= Icelandic nationalism =

Political ideology in Iceland

Flag of Iceland

Þjóðernishyggja is the Icelandic term for nationalism; nationmindedness is a rough translation of the term. Its use was instrumental in the Icelandic movement for independence from Denmark, led by Jón Sigurðsson.

Icelandic nationalism or Þjóðernishyggja is based upon the idea of resurrection of the Icelandic Free State, and its values (or what was believed to be its values): democracy, freedom of the individual, the need for the country to be independent, and respect for the cultural and religious traditions, especially the long preserved language. These ideas are often encoded in the popular phrase land, þjóð og tunga ('land, people, and language'). Historically, Icelanders have seen their current republic to be the reincarnation of the old Free State, and thus Icelandic nationalism today is based upon preserving what was gained by the independence movement. Thus Icelandic nationalist sentiment, having some aspects of civic and ethnic nationalism, is highly respectful of democratic parliamentary powers (see resurrected Althing) and skeptical of foreign control over Iceland, which is partly responsible for there being little will in Iceland for joining the European Union.
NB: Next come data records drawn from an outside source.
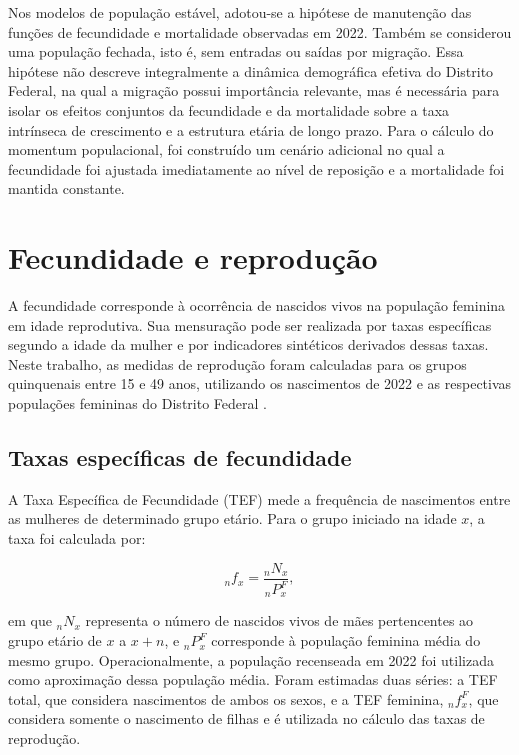\documentclass[a4paper,12pt]{article}
\begin{document}
Nos modelos de população estável, adotou-se a hipótese de manutenção das funções de fecundidade e mortalidade observadas em 2022. Também se considerou uma população fechada, isto é, sem entradas ou saídas por migração. Essa hipótese não descreve integralmente a dinâmica demográfica efetiva do Distrito Federal, na qual a migração possui importância relevante, mas é necessária para isolar os efeitos conjuntos da fecundidade e da mortalidade sobre a taxa intrínseca de crescimento e a estrutura etária de longo prazo. Para o cálculo do momentum populacional, foi construído um cenário adicional no qual a fecundidade foi ajustada imediatamente ao nível de reposição e a mortalidade foi mantida constante.


\section{Fecundidade e reprodução}

A fecundidade corresponde à ocorrência de nascidos vivos na população feminina em idade reprodutiva. Sua mensuração pode ser realizada por taxas específicas segundo a idade da mulher e por indicadores sintéticos derivados dessas taxas. Neste trabalho, as medidas de reprodução foram calculadas para os grupos quinquenais entre 15 e 49 anos, utilizando os nascimentos de 2022 e as respectivas populações femininas do Distrito Federal \cite{grupofoz2021}.

\subsection{Taxas específicas de fecundidade}

A Taxa Específica de Fecundidade (TEF) mede a frequência de nascimentos entre as mulheres de determinado grupo etário. Para o grupo iniciado na idade \(x\), a taxa foi calculada por:

\begin{equation}
{}_nf_x = \frac{{}_nN_x}{{}_nP_x^F},
\end{equation}

\noindent em que \({}_nN_x\) representa o número de nascidos vivos de mães pertencentes ao grupo etário de \(x\) a \(x+n\), e \({}_nP_x^F\) corresponde à população feminina média do mesmo grupo. Operacionalmente, a população recenseada em 2022 foi utilizada como aproximação dessa população média. Foram estimadas duas séries: a TEF total, que considera nascimentos de ambos os sexos, e a TEF feminina, \({}_nf_x^F\), que considera somente o nascimento de filhas e é utilizada no cálculo das taxas de reprodução.
\end{document}
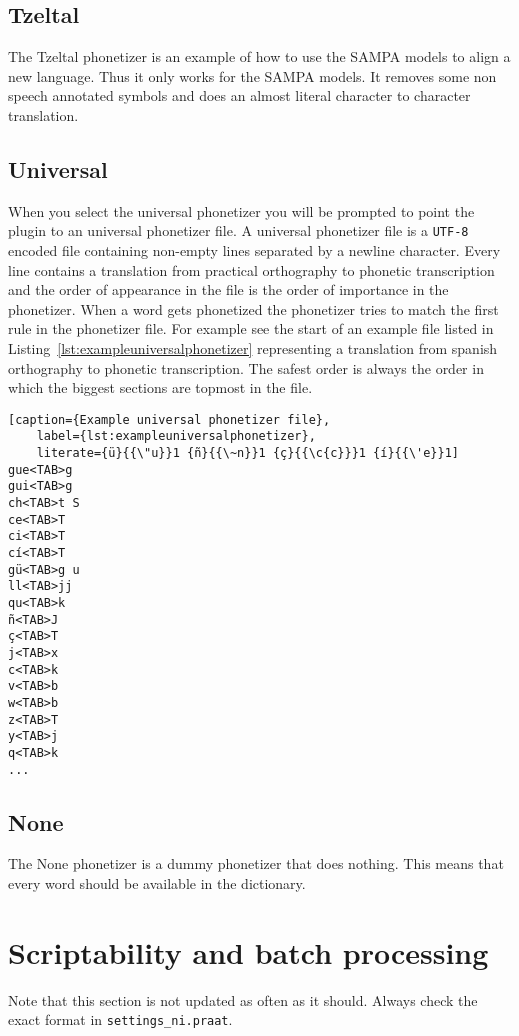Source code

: \subsection{Tzeltal}
The Tzeltal phonetizer is an example of how to use the SAMPA models to align a
new language. Thus it only works for the SAMPA models. It removes some non
speech annotated symbols and does an almost literal character to character
translation.

\subsection{Universal}\label{sec:univphonetizer}
When you select the universal phonetizer you will be prompted to point the
plugin to an universal phonetizer file.
A universal phonetizer file is a \texttt{UTF-8} encoded file containing
non-empty lines separated by a newline character. Every line contains a
translation from practical orthography to phonetic transcription and the order
of appearance in the file is the order of importance in the phonetizer. When a
word gets phonetized the phonetizer tries to match the first rule in the
phonetizer file. For example see the start of an example file listed in
Listing~\ref{lst:exampleuniversalphonetizer} representing a translation from
spanish orthography to phonetic transcription. The safest order is always the
order in which the biggest sections are topmost in the file.

\begin{lstlisting}[caption={Example universal phonetizer file},
	label={lst:exampleuniversalphonetizer},
	literate={ü}{{\"u}}1 {ñ}{{\~n}}1 {ç}{{\c{c}}}1 {í}{{\'e}}1]
gue<TAB>g
gui<TAB>g
ch<TAB>t S
ce<TAB>T
ci<TAB>T
cí<TAB>T
gü<TAB>g u
ll<TAB>jj
qu<TAB>k
ñ<TAB>J
ç<TAB>T
j<TAB>x
c<TAB>k
v<TAB>b
w<TAB>b
z<TAB>T
y<TAB>j
q<TAB>k
...
\end{lstlisting}

\subsection{None}
The None phonetizer is a dummy phonetizer that does nothing. This means that
every word should be available in the dictionary.

\section{Scriptability and batch processing}
Note that this section is not updated as often as it should. Always check the
exact format in \texttt{settings\_ni.praat}.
Icelandic nationalism primarily arose in the 19th century, during a time when it was under Danish hegemony. It arose not only due to pride in Iceland's achievements in the Middle Ages and a desire to embrace Icelandic cultural peculiarities, but also in reaction towards the increasing economic liberalism of the Danish government and thus a defense of Icelandic peasant life. One towering figure was Jón Sigurðsson, who was the preeminent figure of Icelandic nationalism in the 19th century and on whose birthday, 17 June 1944, the modern Icelandic republic intentionally declared independence.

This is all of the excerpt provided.